SANTA CLARA COUNTY, Calif. (KRON) – Nearly 200 businesses in Santa Clara County were fined for violating health guidelines over the Thanksgiving weekend.
In Santana Row, a number of restaurants and retail shops were fined over the holiday weekend.
One business manager KRON4 spoke to says the county’s health guidelines were not very clear.
Straits restaurant received two fines over the Thanksgiving weekend. One for not social distancing, the other for a customer not wearing a mask.
“We try our very very best to tell our patrons to wear masks at all times, they can’t even enter the restaurant to enter to use the restroom without a mask,” Julian Yeo said.
Julian Yeo is the restaurant operator and says he understands the purpose of these fines but says his business was following health orders.
“We didn’t get docked for actually social distancing, the tables were socially distanced. We got docked because we have a patio outside of our restaurant it’s below an archway that they’re considering it indoor,” Yeo said.
He’s talking about this space, the restaurant was serving customers outside the entrance but county business compliance officers considered the area indoors so they got fined.
The business next door could be seen serving tables at a similar spot Wednesday evening.
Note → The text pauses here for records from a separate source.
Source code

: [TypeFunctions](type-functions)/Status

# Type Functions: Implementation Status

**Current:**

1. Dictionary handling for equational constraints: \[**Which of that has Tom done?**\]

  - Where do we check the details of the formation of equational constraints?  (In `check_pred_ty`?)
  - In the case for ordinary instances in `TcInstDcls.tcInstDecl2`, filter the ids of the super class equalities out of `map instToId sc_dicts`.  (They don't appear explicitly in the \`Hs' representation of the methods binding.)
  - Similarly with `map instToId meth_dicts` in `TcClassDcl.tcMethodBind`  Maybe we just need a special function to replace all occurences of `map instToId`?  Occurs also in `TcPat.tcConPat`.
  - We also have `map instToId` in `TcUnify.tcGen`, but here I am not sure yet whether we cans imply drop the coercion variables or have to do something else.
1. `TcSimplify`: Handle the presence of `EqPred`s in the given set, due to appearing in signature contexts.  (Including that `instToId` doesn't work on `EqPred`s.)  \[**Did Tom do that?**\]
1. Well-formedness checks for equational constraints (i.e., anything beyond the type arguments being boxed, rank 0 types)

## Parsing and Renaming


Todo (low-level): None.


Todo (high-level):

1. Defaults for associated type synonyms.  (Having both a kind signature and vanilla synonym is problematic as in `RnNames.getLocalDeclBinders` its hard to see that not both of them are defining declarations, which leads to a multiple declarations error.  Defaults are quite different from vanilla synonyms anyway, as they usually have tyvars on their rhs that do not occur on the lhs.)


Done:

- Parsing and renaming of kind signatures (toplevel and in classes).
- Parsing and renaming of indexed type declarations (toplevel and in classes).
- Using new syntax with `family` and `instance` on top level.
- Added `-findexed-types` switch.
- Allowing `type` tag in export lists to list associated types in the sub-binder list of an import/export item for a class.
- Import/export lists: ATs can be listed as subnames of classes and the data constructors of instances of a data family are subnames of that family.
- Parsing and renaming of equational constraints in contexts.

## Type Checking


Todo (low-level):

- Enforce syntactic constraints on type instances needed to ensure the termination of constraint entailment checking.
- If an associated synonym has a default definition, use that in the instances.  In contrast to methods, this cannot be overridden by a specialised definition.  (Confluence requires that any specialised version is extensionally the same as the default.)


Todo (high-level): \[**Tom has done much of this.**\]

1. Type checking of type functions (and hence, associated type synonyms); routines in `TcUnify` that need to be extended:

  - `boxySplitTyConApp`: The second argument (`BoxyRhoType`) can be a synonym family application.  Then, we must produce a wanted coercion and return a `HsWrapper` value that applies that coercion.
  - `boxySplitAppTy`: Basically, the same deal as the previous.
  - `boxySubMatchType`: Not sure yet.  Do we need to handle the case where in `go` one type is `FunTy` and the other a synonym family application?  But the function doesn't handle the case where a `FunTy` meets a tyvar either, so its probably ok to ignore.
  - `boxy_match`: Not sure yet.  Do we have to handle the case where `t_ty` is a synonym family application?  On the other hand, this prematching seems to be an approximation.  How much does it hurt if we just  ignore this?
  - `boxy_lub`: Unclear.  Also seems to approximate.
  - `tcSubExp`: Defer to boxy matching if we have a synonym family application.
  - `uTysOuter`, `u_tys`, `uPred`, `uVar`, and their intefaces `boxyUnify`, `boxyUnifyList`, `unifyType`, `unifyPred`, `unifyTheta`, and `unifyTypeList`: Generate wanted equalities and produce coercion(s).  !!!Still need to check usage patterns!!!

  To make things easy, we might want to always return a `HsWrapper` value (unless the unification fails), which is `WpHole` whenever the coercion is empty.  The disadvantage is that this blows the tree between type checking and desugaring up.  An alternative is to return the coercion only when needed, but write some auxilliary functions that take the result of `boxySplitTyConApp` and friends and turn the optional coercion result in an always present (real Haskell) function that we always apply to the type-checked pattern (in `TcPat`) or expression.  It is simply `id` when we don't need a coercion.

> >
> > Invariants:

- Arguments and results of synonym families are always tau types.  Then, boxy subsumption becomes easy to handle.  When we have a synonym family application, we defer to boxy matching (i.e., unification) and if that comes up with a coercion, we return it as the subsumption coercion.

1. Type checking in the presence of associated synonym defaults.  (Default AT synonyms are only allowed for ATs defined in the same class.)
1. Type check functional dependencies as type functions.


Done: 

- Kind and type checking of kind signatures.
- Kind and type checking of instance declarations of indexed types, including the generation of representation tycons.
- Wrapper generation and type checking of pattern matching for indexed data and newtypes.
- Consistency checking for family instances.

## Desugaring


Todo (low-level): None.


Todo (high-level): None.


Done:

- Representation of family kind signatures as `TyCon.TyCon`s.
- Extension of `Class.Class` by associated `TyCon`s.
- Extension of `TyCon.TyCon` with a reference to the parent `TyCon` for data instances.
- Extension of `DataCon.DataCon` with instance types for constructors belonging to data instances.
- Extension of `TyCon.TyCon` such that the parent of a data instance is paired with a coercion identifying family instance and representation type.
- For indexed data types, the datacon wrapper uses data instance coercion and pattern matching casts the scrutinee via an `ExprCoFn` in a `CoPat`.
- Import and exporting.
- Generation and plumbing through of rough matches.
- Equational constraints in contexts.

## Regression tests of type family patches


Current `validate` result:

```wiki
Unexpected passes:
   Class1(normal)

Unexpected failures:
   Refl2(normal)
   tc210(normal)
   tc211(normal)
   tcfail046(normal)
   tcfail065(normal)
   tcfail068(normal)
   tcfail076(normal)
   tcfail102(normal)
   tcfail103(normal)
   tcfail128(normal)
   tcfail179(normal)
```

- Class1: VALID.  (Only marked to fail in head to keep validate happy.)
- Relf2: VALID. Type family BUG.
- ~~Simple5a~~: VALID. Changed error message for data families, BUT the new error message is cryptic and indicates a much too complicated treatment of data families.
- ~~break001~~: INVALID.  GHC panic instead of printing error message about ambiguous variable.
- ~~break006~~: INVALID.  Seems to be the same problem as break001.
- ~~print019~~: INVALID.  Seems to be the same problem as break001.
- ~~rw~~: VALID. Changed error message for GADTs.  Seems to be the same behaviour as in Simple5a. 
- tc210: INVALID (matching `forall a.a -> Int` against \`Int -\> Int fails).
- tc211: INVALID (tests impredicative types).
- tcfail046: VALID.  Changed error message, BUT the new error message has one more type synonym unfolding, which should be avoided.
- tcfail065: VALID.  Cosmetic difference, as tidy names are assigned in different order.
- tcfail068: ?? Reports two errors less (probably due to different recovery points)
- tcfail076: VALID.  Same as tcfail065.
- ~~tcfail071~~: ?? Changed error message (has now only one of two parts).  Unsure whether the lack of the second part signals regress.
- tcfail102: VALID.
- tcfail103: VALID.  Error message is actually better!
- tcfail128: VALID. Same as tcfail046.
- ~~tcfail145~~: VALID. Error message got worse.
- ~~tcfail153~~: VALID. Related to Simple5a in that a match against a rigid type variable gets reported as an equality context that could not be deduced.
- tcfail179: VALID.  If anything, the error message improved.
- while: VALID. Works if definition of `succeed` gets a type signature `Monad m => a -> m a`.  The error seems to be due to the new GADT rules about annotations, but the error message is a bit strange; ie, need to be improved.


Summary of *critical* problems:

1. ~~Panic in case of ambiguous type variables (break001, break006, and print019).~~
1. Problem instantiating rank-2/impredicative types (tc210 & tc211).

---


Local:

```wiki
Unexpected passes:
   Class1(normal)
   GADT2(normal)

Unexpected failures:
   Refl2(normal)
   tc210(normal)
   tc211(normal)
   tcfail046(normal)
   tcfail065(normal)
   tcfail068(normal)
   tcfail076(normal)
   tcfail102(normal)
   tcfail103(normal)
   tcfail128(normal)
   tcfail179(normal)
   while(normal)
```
“I’m all for the safety of everybody but it has to be consistent like you can’t just tell me I can’t have it but the next guy 100 feet away from me can,” Yeo said.
The county business compliance unit visited 427 businesses over the Thanksgiving weekend and issued 181 violation notices.
A map of the locations showing businesses fined in Stanford Shopping Center, Santana Row, and Eastridge Mall. From Valley Fair, Oakridge Mall, and the Gilroy Premium Outlets.
As COVID cases and hospitalizations continue to rise at record levels, county public health officials warned before Thanksgiving they would be out in force issuing citations and fines during the holiday weekend.
Initial fine amounts totaled over $115,000.
County officials say the top three violations were failure to submit a social distancing protocol, failure to properly post required signage for social distancing, and required capacity.
Yeo plans to contest his fines.
“It’s kind of difficult working with them because there’s no guidelines, there’s no discretion, there’s no clear vision, there’s no consistency with these fines either it’s kind of like what they see on the spot if this is right or this is wrong,” Yeo said.
The lowest fine was $250 and the highest single fine was nearly $3,800. The fines go up for repeat violations.